● **Work order**:
Give the listing again in full and exactly, apart from its pictures.

● **Exercise inputs**:

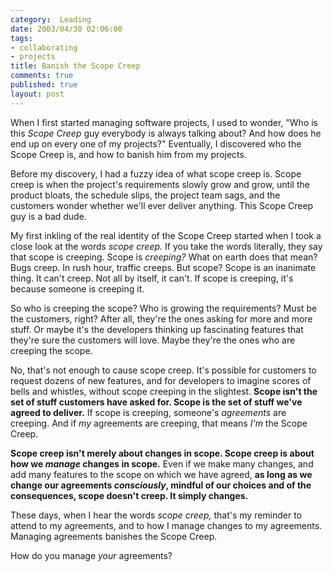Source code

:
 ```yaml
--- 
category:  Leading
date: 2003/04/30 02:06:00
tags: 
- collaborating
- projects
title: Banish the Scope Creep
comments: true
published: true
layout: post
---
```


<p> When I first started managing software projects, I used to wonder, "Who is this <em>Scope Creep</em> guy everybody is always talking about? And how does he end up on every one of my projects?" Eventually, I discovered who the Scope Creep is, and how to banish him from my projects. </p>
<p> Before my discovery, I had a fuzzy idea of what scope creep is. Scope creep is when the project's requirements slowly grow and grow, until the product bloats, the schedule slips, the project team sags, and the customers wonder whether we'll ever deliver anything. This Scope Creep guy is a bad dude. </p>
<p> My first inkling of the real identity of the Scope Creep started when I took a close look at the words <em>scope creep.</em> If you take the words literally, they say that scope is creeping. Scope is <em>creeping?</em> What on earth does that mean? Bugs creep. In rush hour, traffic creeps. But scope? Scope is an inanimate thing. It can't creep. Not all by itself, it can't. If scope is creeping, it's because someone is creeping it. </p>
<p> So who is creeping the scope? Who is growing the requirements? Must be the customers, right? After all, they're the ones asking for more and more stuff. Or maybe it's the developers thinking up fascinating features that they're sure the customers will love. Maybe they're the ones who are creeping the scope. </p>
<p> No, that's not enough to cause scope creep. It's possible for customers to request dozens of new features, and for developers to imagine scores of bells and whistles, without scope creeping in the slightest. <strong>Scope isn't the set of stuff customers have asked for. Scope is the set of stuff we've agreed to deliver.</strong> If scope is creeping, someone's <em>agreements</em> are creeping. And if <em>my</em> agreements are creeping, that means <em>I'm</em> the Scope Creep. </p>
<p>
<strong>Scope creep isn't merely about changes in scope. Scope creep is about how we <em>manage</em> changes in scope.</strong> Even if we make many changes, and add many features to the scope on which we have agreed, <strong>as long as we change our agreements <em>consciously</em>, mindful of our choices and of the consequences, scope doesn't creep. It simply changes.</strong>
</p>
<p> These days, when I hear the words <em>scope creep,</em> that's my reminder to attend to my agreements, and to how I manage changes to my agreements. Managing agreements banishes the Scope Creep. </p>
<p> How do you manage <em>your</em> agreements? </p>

● **Reply**:
Source code

:
 ```yaml
--- 
category:  Leading
date: 2003/04/30 02:06:00
tags: 
- collaborating
- projects
title: Banish the Scope Creep
comments: true
published: true
layout: post
---
```


<p> When I first started managing software projects, I used to wonder, "Who is this <em>Scope Creep</em> guy everybody is always talking about? And how does he end up on every one of my projects?" Eventually, I discovered who the Scope Creep is, and how to banish him from my projects. </p>
<p> Before my discovery, I had a fuzzy idea of what scope creep is. Scope creep is when the project's requirements slowly grow and grow, until the product bloats, the schedule slips, the project team sags, and the customers wonder whether we'll ever deliver anything. This Scope Creep guy is a bad dude. </p>
<p> My first inkling of the real identity of the Scope Creep started when I took a close look at the words <em>scope creep.</em> If you take the words literally, they say that scope is creeping. Scope is <em>creeping?</em> What on earth does that mean? Bugs creep. In rush hour, traffic creeps. But scope? Scope is an inanimate thing. It can't creep. Not all by itself, it can't. If scope is creeping, it's because someone is creeping it. </p>
<p> So who is creeping the scope? Who is growing the requirements? Must be the customers, right? After all, they're the ones asking for more and more stuff. Or maybe it's the developers thinking up fascinating features that they're sure the customers will love. Maybe they're the ones who are creeping the scope. </p>
<p> No, that's not enough to cause scope creep. It's possible for customers to request dozens of new features, and for developers to imagine scores of bells and whistles, without scope creeping in the slightest. <strong>Scope isn't the set of stuff customers have asked for. Scope is the set of stuff we've agreed to deliver.</strong> If scope is creeping, someone's <em>agreements</em> are creeping. And if <em>my</em> agreements are creeping, that means <em>I'm</em> the Scope Creep. </p>
<p>
<strong>Scope creep isn't merely about changes in scope. Scope creep is about how we <em>manage</em> changes in scope.</strong> Even if we make many changes, and add many features to the scope on which we have agreed, <strong>as long as we change our agreements <em>consciously</em>, mindful of our choices and of the consequences, scope doesn't creep. It simply changes.</strong>
</p>
<p> These days, when I hear the words <em>scope creep,</em> that's my reminder to attend to my agreements, and to how I manage changes to my agreements. Managing agreements banishes the Scope Creep. </p>
<p> How do you manage <em>your</em> agreements? </p>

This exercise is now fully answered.